An Indian-American scientist has discovered a potential strategy to prevent life-threatening inflammation, lung damage and organ failure in patients diagnosed with COVID-19.

Coronavirus cure: Indian-American doctor identifies possible COVID-19 treatment Image Source : APCoronavirus cure: Indian-American doctor identifies possible COVID-19 treatment

An Indian-American scientist has discovered a potential strategy to prevent life-threatening inflammation, lung damage and organ failure in patients diagnosed with COVID-19. Published online in the journal Cell, the research coming from the lab of Dr Thirumala-Devi Kanneganti, an Indian-born researcher working at St. Jude Children's Research Hospital in Tennessee, identified the drugs after discovering that the hyperinflammatory immune response associated with COVID-19 leads to tissue damage and multi-organ failure in mice by triggering inflammatory cell death pathways.

The researchers detailed how the inflammatory cell death signaling pathway worked, which led to potential therapies to disrupt the process. "Understanding the pathways and mechanism driving this inflammation is critical to develop effective treatment strategies," said Kanneganti, vice chair of the St Jude Department of Immunology.

Kanneganti was born and raised in Telangana. She received her undergraduate degree at Kakatiya University in Warangal, where she majored in Chemistry, Zoology, and Botany. She then received her M.Sc. and Ph.D from Osmania University in India. She joined St. Jude, in Memphis, Tennessee, USA, in 2007.

"This research provides that understanding. We also identified the specific cytokines that activate inflammatory cell death pathways and have considerable potential for treatment of COVID-19 and other highly fatal diseases, including sepsis," she said.
The other researchers were Shraddha Tuladhar, Parimal Samir, Min Zheng, Balamurugan Sundaram, Balaji Banoth, R K Subbarao Malireddi, Patrick Schreiner, Geoffrey Neale, Peter Vogel and Richard Webby, of St. Jude; and Evan Peter Williams, Lillian Zalduondo and Colleen Beth Jonsson, of the University of Tennessee Health Science Center.

COVID-19 is caused by the SARS-CoV-2 virus. The infection has killed more than 1.2 million people in less than one year and sickened millions more.

The infection is marked by increased blood levels of multiple cytokines. These small proteins are secreted primarily by immune cells to ensure a rapid response to restrict the virus. Some cytokines also trigger inflammation.

The phrase cytokine storm has been used to describe the dramatically elevated cytokine levels in the blood and other immune changes that have also been observed in COVID-19, sepsis and inflammatory disorders such as hemophagocytic lymphohistiocytosis (HLH), St Jude's said in a statement.

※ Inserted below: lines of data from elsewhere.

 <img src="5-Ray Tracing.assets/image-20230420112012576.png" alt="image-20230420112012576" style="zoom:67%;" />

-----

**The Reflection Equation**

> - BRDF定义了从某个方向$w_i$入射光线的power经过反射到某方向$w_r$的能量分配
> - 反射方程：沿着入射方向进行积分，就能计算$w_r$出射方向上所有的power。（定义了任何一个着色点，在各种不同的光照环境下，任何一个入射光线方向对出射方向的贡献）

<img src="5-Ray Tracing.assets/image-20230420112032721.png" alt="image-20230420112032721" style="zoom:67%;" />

But the specific pathways that initiate the cytokine storm and the subsequent inflammation, lung damage and organ failure in COVID-19 and the other disorders were unclear.

The cellular and molecular mechanisms that comprehensively define cytokine storm was also lacking. Kanneganti’s team focused on a select set of the most elevated cytokines in COVID-19 patients. The scientists showed that no single cytokine induced cell death in innate immune cells, it said.

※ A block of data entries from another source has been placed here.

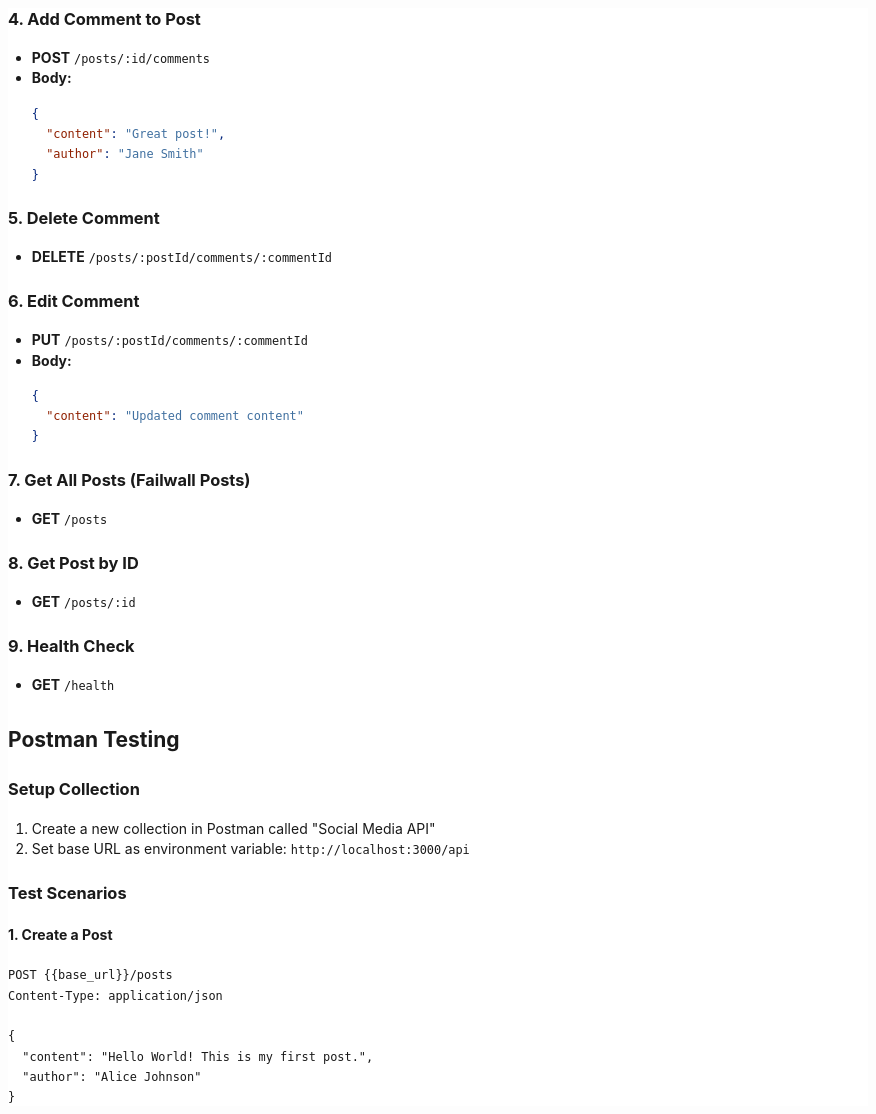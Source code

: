 ### 4. Add Comment to Post
- **POST** `/posts/:id/comments`
- **Body:**
  ```json
  {
    "content": "Great post!",
    "author": "Jane Smith"
  }
  ```

### 5. Delete Comment
- **DELETE** `/posts/:postId/comments/:commentId`

### 6. Edit Comment
- **PUT** `/posts/:postId/comments/:commentId`
- **Body:**
  ```json
  {
    "content": "Updated comment content"
  }
  ```

### 7. Get All Posts (Failwall Posts)
- **GET** `/posts`

### 8. Get Post by ID
- **GET** `/posts/:id`

### 9. Health Check
- **GET** `/health`

## Postman Testing

### Setup Collection

1. Create a new collection in Postman called "Social Media API"
2. Set base URL as environment variable: `http://localhost:3000/api`

### Test Scenarios

#### 1. Create a Post
```
POST {{base_url}}/posts
Content-Type: application/json

{
  "content": "Hello World! This is my first post.",
  "author": "Alice Johnson"
}
```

"The findings link inflammatory cell death induced by TNF-alpha and IFN-gamma to COVID-19,” Kanneganti said.

"The results also suggest that therapies that target this cytokine combination are candidates for rapid clinical trials for treatment of not only COVID-19, but several other often fatal disorders associated with cytokine storm," she said.

"We were excited to connect these dots to understand how TNF-alpha and IFN-gamma trigger PANoptosis," said co-first author Rajendra Karki, a scientist in the Kanneganti laboratory.

"Indeed, understanding how PANoptosis contributes to disease and mortality is critical for identifying therapies," added co-first author Bhesh Raj Sharma, a scientist in the Kanneganti laboratory.